‘Do not weaken’: Italy’s leaders throw support behind France’s ‘yellow vest’ protesters

  • Deputy Prime Minister Luigi Di Maio said Emmanuel Macron’s policies are dangerous, ‘not just for the French, but for Europe’
PUBLISHED : Tuesday, 08 January, 2019, 12:05am
UPDATED : Tuesday, 08 January, 2019, 12:49am

The two leaders of Italy’s ruling coalition on Monday threw their support behind the “yellow vest” protesters roiling the government in neighbouring France.

“Yellow vests, do not weaken!” Deputy Prime Minister Luigi Di Maio, who heads the anti-establishment Five Star Movement (M5S), wrote on his party’s blog.

He denounced the French government for protecting the elite and privileged.

Matteo Salvini, his counterpart from the far-right, anti-immigrant League (formerly known as the Northern League) now serving as Interior Minister, also backed the “yellow vest” protesters.

“I support honest citizens protesting against a president who governs against his people,” Salvini said, while “firmly” condemning recent protest violence.

“Like other governments, the French one thinks mainly about representing the interests of the elites, those who live from privileges, no longer those of the people,” Di Maio wrote. “[French President Emmanuel] Macron’s government is not up to expectations and some policies are de facto dangerous, not just for the French, but for Europe.”

Di Maio said that in Italy they had “inverted this trend” and called on French protesters to do likewise.

The French [government] thinks mainly about representing the interests of the elites ... no longer those of the people
Luigi Di Maio

Around 50,000 “yellow vest” protesters took to the streets again on Saturday in cities around France to denounce Macron’s austerity policies.
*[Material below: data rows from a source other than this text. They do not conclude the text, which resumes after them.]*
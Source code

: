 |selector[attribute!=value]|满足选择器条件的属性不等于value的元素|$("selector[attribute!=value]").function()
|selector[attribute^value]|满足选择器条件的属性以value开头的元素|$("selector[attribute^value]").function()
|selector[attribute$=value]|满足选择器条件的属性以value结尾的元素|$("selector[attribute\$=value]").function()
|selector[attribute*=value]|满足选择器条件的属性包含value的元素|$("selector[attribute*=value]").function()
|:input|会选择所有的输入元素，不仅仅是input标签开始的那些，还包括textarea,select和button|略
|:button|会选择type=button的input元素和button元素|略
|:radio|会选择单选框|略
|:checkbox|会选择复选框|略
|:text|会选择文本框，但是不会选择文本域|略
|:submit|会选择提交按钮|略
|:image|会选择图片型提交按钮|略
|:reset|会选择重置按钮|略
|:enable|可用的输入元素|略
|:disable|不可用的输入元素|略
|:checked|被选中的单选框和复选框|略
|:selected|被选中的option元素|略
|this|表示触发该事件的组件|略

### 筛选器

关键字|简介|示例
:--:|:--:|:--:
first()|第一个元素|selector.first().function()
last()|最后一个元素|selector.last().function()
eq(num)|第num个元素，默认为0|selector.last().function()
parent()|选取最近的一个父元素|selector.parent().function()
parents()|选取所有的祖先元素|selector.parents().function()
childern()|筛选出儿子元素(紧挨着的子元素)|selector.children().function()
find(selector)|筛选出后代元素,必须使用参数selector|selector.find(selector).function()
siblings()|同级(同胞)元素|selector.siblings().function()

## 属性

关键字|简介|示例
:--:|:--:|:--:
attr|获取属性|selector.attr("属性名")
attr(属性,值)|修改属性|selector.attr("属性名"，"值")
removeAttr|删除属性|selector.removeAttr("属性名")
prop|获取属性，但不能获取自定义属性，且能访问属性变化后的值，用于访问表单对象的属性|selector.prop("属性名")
While the number of protesters has dwindled since the earliest demonstrations, a smaller but increasingly radical core seem determined to push on.

“Yellow vest” protests against fuel taxes began in rural and small-town France in late November, but then mushroomed into a wider revolt in December against the policies and governing style of 41-year-old Macron.

The protests have sometimes become violent, particularly on December 1 when crowds ransacked a museum in the Arc de Triomphe and daubed graffiti on the monument.

The French media has been targeted, while mock executions of Macron have also been a feature of some gatherings.

Italy’s M5S-League coalition in June took over from the Democratic Party.

The ruling coalition has had numerous spats with Macron and the European Commission in Brussels since coming to power, notably over its budget after reversing punishing austerity measures.